BFG 9800 GT 512MB ThermoIntelligence Passive Cooling Review

by Michael "SKYMTL" Hoenig     |     April 7, 2009

Passive Cooling in an Extreme Environment


Some of you may be wondering: what is extremely passive cooling? Well, for these tests we put the card in a closed case with very little internal airflow.


The case is a GMC Toast which has horrible airflow characteristics to begin with but we kicked things up a notch by installing a pair of Zalman 80mm rear exhaust fans with resistors attached which means they are running at a mere 800RPMs. In addition, there is no front intake fan. We then let the CPU (an AMD 5200+) and GPU work at full load (Prime 95 for the CPU and 3DMark Batch Size Test for the GPU) for an hour with the side panel closed and hope to God nothing fries itself.


In the second test we installed the card into our Gigabyte Aurora 3D case which has airflow that is more typical of many other cases on the market. Basically, it has a front 120mm fan and a pair of rear 120mm fans all operating at 1200RPMs


BFG told us that their passive card needed a good amount of airflow over its cooling assembly in order for it to really shine and they weren’t kidding. With temperatures hovering around the 95°C mark, things were starting to look a bit dicey there but luckily it seemed like the heat stayed at a constant after it reached its peak about 20 minutes into the one hour run. Unfortunately, what this also indicates to me is that BFG is not using the rumored 55nm 9800 GT core we heard about months and months ago. This would have been the perfect opportunity to use it but somewhere along the line it seems Nvidia forgot to ship the chips to partners.

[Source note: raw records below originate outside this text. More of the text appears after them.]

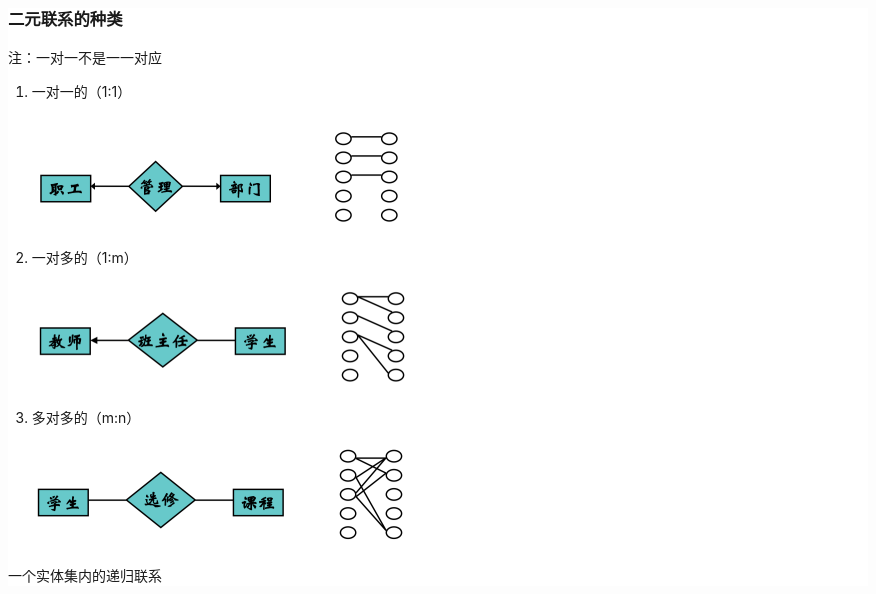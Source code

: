 ### 二元联系的种类

注：一对一不是一一对应

1. 一对一的（1:1）

   <img src="./2.ER模型.assets/CleanShot 2024-06-13 at 14.41.02@2x.png" alt="CleanShot 2024-06-13 at 14.41.02@2x" style="zoom:50%;" />

2. 一对多的（1:m）

   <img src="./2.ER模型.assets/CleanShot 2024-06-13 at 14.41.37@2x.png" alt="CleanShot 2024-06-13 at 14.41.37@2x" style="zoom:50%;" />

3. 多对多的（m:n）

   <img src="./2.ER模型.assets/CleanShot 2024-06-13 at 14.41.53@2x.png" alt="CleanShot 2024-06-13 at 14.41.53@2x" style="zoom:50%;" />

一个实体集内的递归联系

Next up was the testing in a more typical ATX environment and the difference was like night and day. Temperatures were well within the norms and impressively so throughout the test. Personally, I feel that these results are closer to what the average user will experience when running this card passively. All in all, I would say that I was impressed considering a stock 9800 GT’s thermals are quite high when compared to its immediate competition from ATI.